In this discussion, we’ll look at a few street photography techniques that you can use to improve your game.
Shooting from the waist
As a budding street photographer, you will soon realize that shooting with your camera at your eye level isn’t always possible. You could warrant unnecessary attention and, in some cases, the odd queer comment. Not only do all cultures not take it nicely, but if you’re shooting in a foreign land where the customs and practices differ from yours, you may even get into trouble for aiming your camera at strangers. Knowing the laws of the land makes ample sense, and with it, you’ve to learn a few tricks to shoot street photography in unfamiliar places.
One solution is to practice how to shoot from the waist level. It’s a great way to not attract attention to yourself as you shoot your images. Shooting from the waist level isn’t as easy as you think. It takes a bit of practice. You’ve to know the angle at which the camera has to be focused, the distance between the camera and the subject, the shutter speed, and the moment you should fire the shutter release. I recommend that you practice your craft in familiar places. Ask someone in the family or friends network to volunteer and model for you. This will allow you enough practice so that you can then start using it in real-life situations.
Pretend someone photobombed your shot
Let’s say you see someone in the street aiming their camera at something. You happen to be crossing that same angle and realize that you could be in the shot. Even if you think the target was you for a moment, if the photographer continues to hold the camera angle even after you have passed by, you will think perhaps you were not the subject of the photograph, and maybe you unwittingly photobombed the shot! This is what you’ve to do as a photographer. Pretend as if you’re aiming at something else, and the person (the actual subject of your photograph) just photobombed your shot!

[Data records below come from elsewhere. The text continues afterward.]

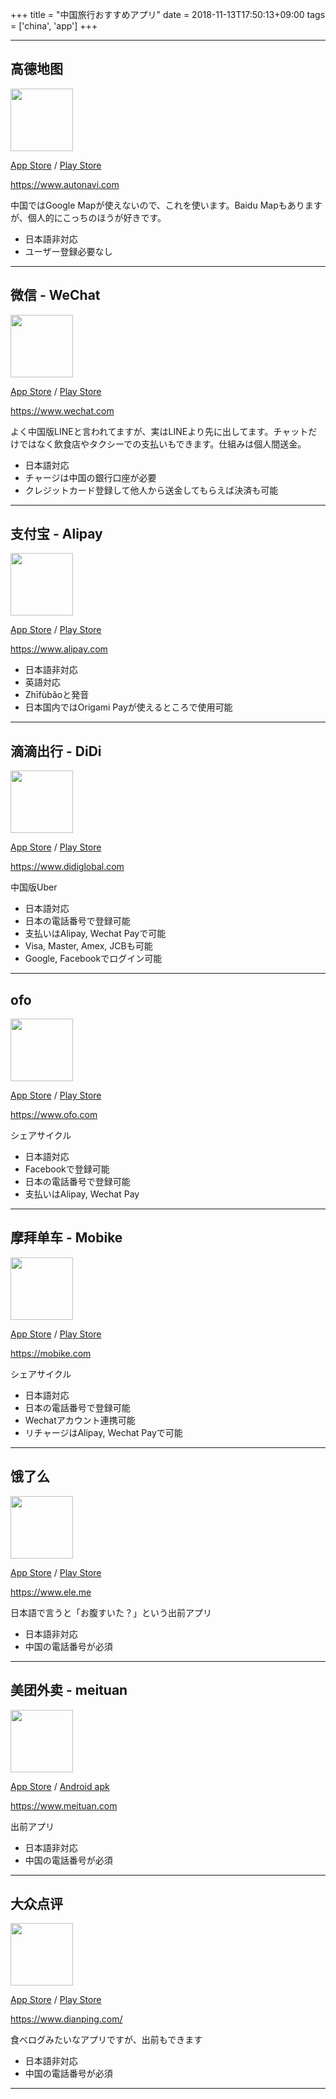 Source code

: +++
title = "中国旅行おすすめアプリ"
date = 2018-11-13T17:50:13+09:00
tags = ['china', 'app']
+++

<hr>

## 高德地图
<img src="https://lh3.googleusercontent.com/l3jypy2cfNXc6R3vWstSgWHqZz-WKn5K3HyDSjDehwoh8rrsXan1byG45TQzDTkZ3azG=s360-rw" width="100">

[App Store](https://itunes.apple.com/jp/app/id461703208?mt=8) / [Play Store](https://play.google.com/store/apps/details?id=com.autonavi.minimap&hl=ja)

https://www.autonavi.com

中国ではGoogle Mapが使えないので、これを使います。Baidu Mapもありますが、個人的にこっちのほうが好きです。

* 日本語非対応
* ユーザー登録必要なし

<hr>

## 微信 - WeChat
<img src="https://lh3.ggpht.com/zC5Q4atR1JytzagSPIPAg-z4uItJGsTVjZHvf9nSeGdwrwnuPPW_OqMk6FAI3DJvzQ=s360-rw" width="100">

[App Store](https://itunes.apple.com/jp/app/id414478124?mt=8) / [Play Store](https://play.google.com/store/apps/details?id=com.tencent.mm)

https://www.wechat.com

よく中国版LINEと言われてますが、実はLINEより先に出してます。チャットだけではなく飲食店やタクシーでの支払いもできます。仕組みは個人間送金。

* 日本語対応
* チャージは中国の銀行口座が必要
* クレジットカード登録して他人から送金してもらえば決済も可能

<hr>

## 支付宝 - Alipay
<img src="https://lh3.googleusercontent.com/xV6gK4t0SF7AW4LK3slUzj4WIY1SfzRtq-zFTygFSO9wg-JXTJImEi34rrxhsRutXQ=s360-rw" width="100">

[App Store](https://itunes.apple.com/jp/app/id333206289?mt=8) / [Play Store](https://play.google.com/store/apps/details?id=com.eg.android.AlipayGphone)

https://www.alipay.com

* 日本語非対応
* 英語対応
* Zhīfùbǎoと発音
* 日本国内ではOrigami Payが使えるところで使用可能

<hr>

## 滴滴出行 - DiDi
<img src="https://lh3.googleusercontent.com/xja1pJnrR_rStUqbR9bNE3QBZQO5es9hbNk86zHAUrCSu_vT6GrjXRn7IyLWbugHw7nU=s360-rw" width="100">

[App Store](https://itunes.apple.com/jp/app/id1362398401?mt=8) / [Play Store](https://play.google.com/store/apps/details?id=com.didiglobal.passenger)

https://www.didiglobal.com

中国版Uber

* 日本語対応
* 日本の電話番号で登録可能
* 支払いはAlipay, Wechat Payで可能
* Visa, Master, Amex, JCBも可能
* Google, Facebookでログイン可能
<hr>

## ofo
<img src="https://lh3.googleusercontent.com/sLCl6Mc9kCDFW7G01y86QZhtRMEZriI3dwp9Z7IISFgOErRq1O7ZbRvjc1eSBPElTZA=s360-rw" width="100">

[App Store](https://itunes.apple.com/jp/app/id1190831637?mt=8) / [Play Store](https://play.google.com/store/apps/details?id=so.ofo.abroad)

https://www.ofo.com

シェアサイクル

* 日本語対応
* Facebookで登録可能
* 日本の電話番号で登録可能
* 支払いはAlipay, Wechat Pay

<hr>

## 摩拜单车 - Mobike
<img src="https://lh3.googleusercontent.com/tyGMpYpCX61cufnUU8PoosOPQ2nFmcb_lG8oKz4rrBV3x6FewkhWgmeUB__hDUPtZRMW=s360-rw" width="100">

[App Store](https://itunes.apple.com/jp/app/id1044535426?mt=8) / [Play Store](https://play.google.com/store/apps/details?id=com.mobike.mobikeapp)

https://mobike.com

シェアサイクル

* 日本語対応
* 日本の電話番号で登録可能
* Wechatアカウント連携可能
* リチャージはAlipay, Wechat Payで可能

<hr>

## 饿了么
<img src="https://lh3.googleusercontent.com/xyXwOIulCG0kDwR1V9Fp_Oi3RvotaEZ8pva2JhUtzQREl2iLTkP3gu4CUiEHQOGr06Cp=s360-rw" width="100">

[App Store](https://itunes.apple.com/cn/app/id507161324?mt=8) / [Play Store](https://play.google.com/store/apps/details?id=me.ele)

https://www.ele.me

日本語で言うと「お腹すいた？」という出前アプリ

* 日本語非対応
* 中国の電話番号が必須

<hr>

## 美团外卖 - meituan
<img src="https://lh3.ggpht.com/cWZZ84KujAxE6qQO81RaBdkG2_sX8MQR6Gy9EkfR4GCnkMWKNmtUOlZqb4xHOekCqI3C=s360-rw" width="100">

[App Store](https://itunes.apple.com/jp/app/id737310995?mt=8) / [Android apk](https://waimai.meituan.com/download?channel=1013)

https://www.meituan.com

出前アプリ

* 日本語非対応
* 中国の電話番号が必須

<hr>

## 大众点评
<img src="https://lh3.googleusercontent.com/cA-H0TUy1TuRC4ftjg7mDhVCcuLjpU5L3cKO3lZRmNdvsyRctQRyWE7ye8n35SnrTIqc=s360-rw" width="100">

[App Store](https://itunes.apple.com/us/app/id351091731?mt=8) / [Play Store](https://play.google.com/store/apps/details?id=com.dianping.v1)

https://www.dianping.com/

食べログみたいなアプリですが、出前もできます

* 日本語非対応
* 中国の電話番号が必須

<hr>

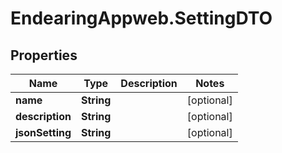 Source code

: # EndearingAppweb.SettingDTO

## Properties
Name | Type | Description | Notes
------------ | ------------- | ------------- | -------------
**name** | **String** |  | [optional] 
**description** | **String** |  | [optional] 
**jsonSetting** | **String** |  | [optional] 
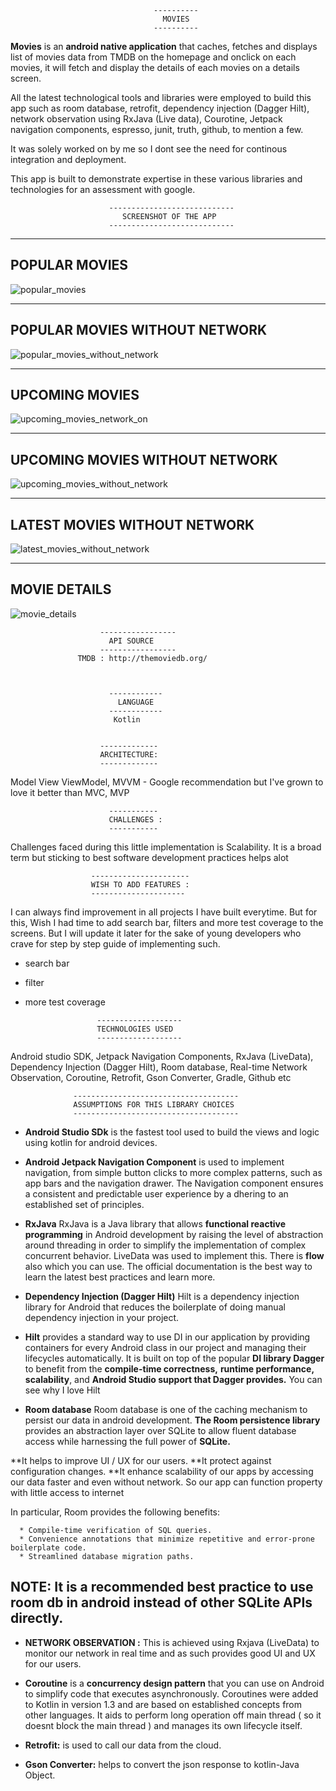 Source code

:                                     ----------
                                      MOVIES
                                    ----------
                            
**Movies** is an **android native application** that caches, fetches  and displays 
list of movies data from TMDB on the homepage and onclick on each movies,
it will fetch and display the details of each movies on a details screen. 

All the latest technological tools and libraries were employed to build this
app such as  room database, retrofit, dependency injection (Dagger Hilt), 
network observation using RxJava (Live data), Courotine, Jetpack navigation components,
espresso, junit, truth,  github, to mention a few. 

It was solely worked on by me so I 
dont see the need for continous integration and deployment.

This app is built to demonstrate expertise in these various libraries and technologies 
for an assessment with google. 

                          ----------------------------
                             SCREENSHOT OF THE APP
                          ----------------------------

---------------
POPULAR MOVIES
---------------


![popular_movies](https://user-images.githubusercontent.com/54009597/171627234-00db40c5-e23d-413b-880a-3bcb5388bed1.jpeg)


-------------------------------
POPULAR MOVIES WITHOUT NETWORK
-------------------------------


![popular_movies_without_network](https://user-images.githubusercontent.com/54009597/171627430-2a1365e0-72ba-43b4-aa6d-115cda092f93.jpeg)



----------------
UPCOMING MOVIES
----------------


![upcoming_movies_network_on](https://user-images.githubusercontent.com/54009597/171627812-6b13587a-9aa2-43d9-8e86-01568256eb34.jpeg)


-------------------------------
UPCOMING MOVIES WITHOUT NETWORK
-------------------------------


![upcoming_movies_without_network](https://user-images.githubusercontent.com/54009597/171627709-58783e19-3833-4755-8ed8-197781aa51e6.jpeg)

-------------------------------
LATEST MOVIES WITHOUT NETWORK
-------------------------------


![latest_movies_without_network](https://user-images.githubusercontent.com/54009597/171627524-29c6d1e0-aff4-4466-a959-28ecfe3dbf83.jpeg)


--------------
MOVIE DETAILS
--------------


![movie_details](https://user-images.githubusercontent.com/54009597/171627615-c7ef11c1-5178-4c30-aac6-7b8941c59c77.jpeg)

                        -----------------
                          API SOURCE
                        -----------------
                   TMDB : http://themoviedb.org/
                              
                              
                              
                          ------------
                            LANGUAGE 
                          ------------
                           Kotlin


                        -------------
                        ARCHITECTURE: 
                        -------------
Model View ViewModel, MVVM - Google recommendation but I've grown to love it better than MVC, MVP

                          -----------
                          CHALLENGES : 
                          -----------
Challenges faced during this little implementation is Scalability.
It is a broad term but sticking to best software development practices helps alot

                      ----------------------
                      WISH TO ADD FEATURES : 
                      ---------------------
I can always find improvement in all projects I have built everytime. But for this, 
Wish I had time to add search bar, filters  and more test coverage to the screens. But I will update it later
for the sake of young developers who crave for step by step guide of implementing such. 

* search bar
* filter
* more test coverage

                      -------------------
                      TECHNOLOGIES USED
                      -------------------
Android studio SDK, Jetpack Navigation Components, RxJava (LiveData), 
Dependency Injection (Dagger Hilt), Room database, Real-time Network Observation,
Coroutine, Retrofit, Gson Converter, Gradle, Github etc

                  -------------------------------------
                  ASSUMPTIONS FOR THIS LIBRARY CHOICES
                  -------------------------------------
* **Android Studio SDk** is the fastest tool used to build the views and logic using 
kotlin for android devices.

* **Android Jetpack Navigation Component**  is used to implement navigation, from simple 
button clicks to more complex patterns, such as app bars and the navigation drawer.
The Navigation component ensures a consistent and predictable user experience by a
dhering to an established set of principles.

* **RxJava** RxJava is a Java library that allows **functional reactive programming** in 
Android development by raising the level of abstraction around threading in order to
simplify the implementation of complex concurrent behavior. LiveData was used to implement this.
There is **flow** also which you can use. The official documentation is the best way to learn the
latest best practices and learn more.

* **Dependency Injection (Dagger Hilt)** Hilt is a dependency injection library for Android that 
reduces the boilerplate of doing manual dependency injection in your project.

* **Hilt** provides a standard way to use DI in our application by providing containers for every 
Android class in our project and managing their lifecycles automatically. It is built on top 
of the popular **DI library Dagger** to benefit from the **compile-time correctness,** **runtime performance,**
**scalability**, and **Android Studio support that Dagger provides.**
You can see why I love Hilt

* **Room database** Room database is one of the caching mechanism to persist our data in android development.
**The Room persistence library** provides an abstraction layer over SQLite to allow fluent database access
while harnessing the full power of **SQLite.** 

**It helps to improve UI / UX for our users. 
**It protect against configuration changes.
**It enhance scalability of our apps by accessing our data faster and even without network. So our app can 
  function property with little access to internet

In particular, Room provides the following benefits:

      * Compile-time verification of SQL queries.
      * Convenience annotations that minimize repetitive and error-prone boilerplate code.
      * Streamlined database migration paths.
      
NOTE: It is a recommended best practice to use room db in android instead of other SQLite APIs directly.
--------------------------------------------------------------------------------------------------------

* **NETWORK OBSERVATION :** This is achieved using Rxjava (LiveData) to monitor our network in real time and 
as such provides good UI and UX for our users.


* **Coroutine** is a **concurrency design pattern** that you can use on Android to simplify code that executes 
asynchronously. Coroutines were added to Kotlin in version 1.3 and are based on established concepts from
other languages. It aids to perform long operation off main thread ( so it doesnt block the main thread )
and manages its own lifecycle itself.

* **Retrofit:** is used to call our data from the cloud.

* **Gson Converter:** helps to convert the json response to kotlin-Java Object.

Use a small camera and a 50mm prime
Practice using a small camera and a 50mm prime. You don’t have to use that exact combination. I just recommended a 50mm prime because it’s a standard lens. It gives an angle of view close to the human eye. You can use a 35mm prime mounted on an APS-C camera. That would also give you roughly the same focal length.
Alternatively, you could use a compact point-and-shoot. Whatever allows you to stay undetected, you can get close to the action and take pictures.